Le fantasme de Pasolini sur les Palais de la politique

"Je sais, moi", aurait-il dit, comme dans l’incipit de "Il romanzo delle stragi" écrit le 14 novembre 1974 et rassemblé dans ses célèbres "Scritti Corsari". Avec lui, nous aussi nous savons, certes nous n’avons pas de preuves. Mais des indices oui, beaucoup.

Nous les respirions justement pendant les mois des bombes fascistes de Piazza della Loggia et de l’Italicus, œuvre du membre d’Ordine Nuovo Mario Tuti et de ses camarades toscans et de Brescia, cajolés par le parti de Almirante et de son dauphin Fini. Cajolés par le néo-fascisme institutionnel du Msi, accepté au Parlement de la République née de la Résistance, entraînés par la Cia et les Services experts en coups d’état des Miceli et des Giannettini, protégés par la crème de la politique démocrate-chrétienne des Andreotti et des Rumor et par un certain cléricalisme obscur et obscurantiste.
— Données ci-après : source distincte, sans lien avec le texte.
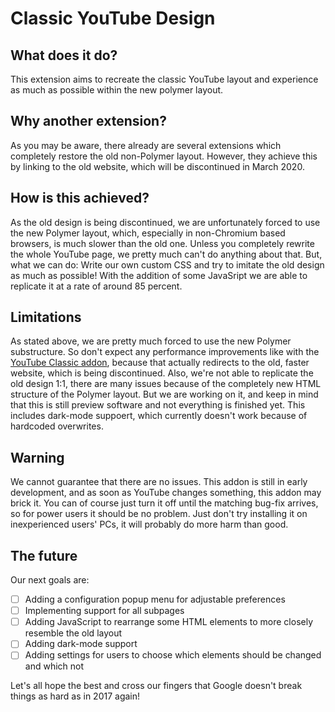# Classic YouTube Design

## What does it do?
This extension aims to recreate the classic YouTube layout and experience as much as possible within the new polymer layout.

## Why another extension?
As you may be aware, there already are several extensions which completely restore the old non-Polymer layout. However, they achieve this by linking to the old website, which will be discontinued in March 2020.

## How is this achieved?
As the old design is being discontinued, we are unfortunately forced to use the new Polymer layout, which, especially in non-Chromium based browsers, is much slower than the old one. Unless you completely rewrite the whole YouTube page, we pretty much can't do anything about that. But, what we can do: Write our own custom CSS and try to imitate the old design as much as possible! With the addition of some JavaSript we are able to replicate it at a rate of around 85 percent.

## Limitations
As stated above, we are pretty much forced to use the new Polymer substructure. So don't expect any performance improvements like with the [YouTube Classic addon](https://addons.mozilla.org/de/firefox/addon/youtube-classic/), because that actually redirects to the old, faster website, which is being discontinued. Also, we're not able to replicate the old design 1:1, there are many issues because of the completely new HTML structure of the Polymer layout. But we are working on it, and keep in mind that this is still preview software and not everything is finished yet. This includes dark-mode suppoert, which currently doesn't work because of hardcoded overwrites.

## Warning
We cannot guarantee that there are no issues. This addon is still in early development, and as soon as YouTube changes something, this addon may brick it. You can of course just turn it off until the matching bug-fix arrives, so for power users it should be no problem. Just don't try installing it on inexperienced users' PCs, it will probably do more harm than good.

## The future
Our next goals are:
- [ ] Adding a configuration popup menu for adjustable preferences
- [ ] Implementing support for all subpages
- [ ] Adding JavaScript to rearrange some HTML elements to more closely resemble the old layout
- [ ] Adding dark-mode support
- [ ] Adding settings for users to choose which elements should be changed and which not

Let's all hope the best and cross our fingers that Google doesn't break things as hard as in 2017 again!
Caressés par la P2 de Gelli qui comptait, à côté de vieux et nouveaux fascistes, des démocrates-chrétiens et des socialistes, des cogneurs et des malfaiteurs, des opportunistes et des personnages de la télé que les partis qui s’étaient partagé la Rai toléraient et soutenaient. Ils ont continué à le faire des années durant. Un visage pour tous ? Celui faux débonnaire de Maurizio Costanzo, prince du gossip onctueux, servile, complice et trafiqueur, qui renforçait cette mutation anthropologique des Italiens à travers le tube cathodique dont le poète écrivait : "la propagande télé représente le moment je-m’en-foutiste du nouvel hédonisme de la consommation".

Nous pouvions saisir quelques indices pendant les rondes antifascistes dans un des endroits où se rencontraient les cogneurs du MSI : le Champignon de l’Eur. Que le ministre Alemanno, arborant un petit sourire bon enfant rappelant tellement celui des fascistes du quartier Parioli, les meurtriers du Circeo, nous le dise, s’il bivouaquait dans ce lieu avec son compère - ministre lui aussi - Storace. Ils étaient accompagnés par les cogneurs militants du Fronte della Gioventù, n’est-ce pas vrai ? Ceux qui se baladaient dans viale Europa en hurlant menaçants contre le "réalisateur lubrique" comme s’en souvient Marco Tullio Giordana dans son magnifique film dénonciation sur le déchirement du poète.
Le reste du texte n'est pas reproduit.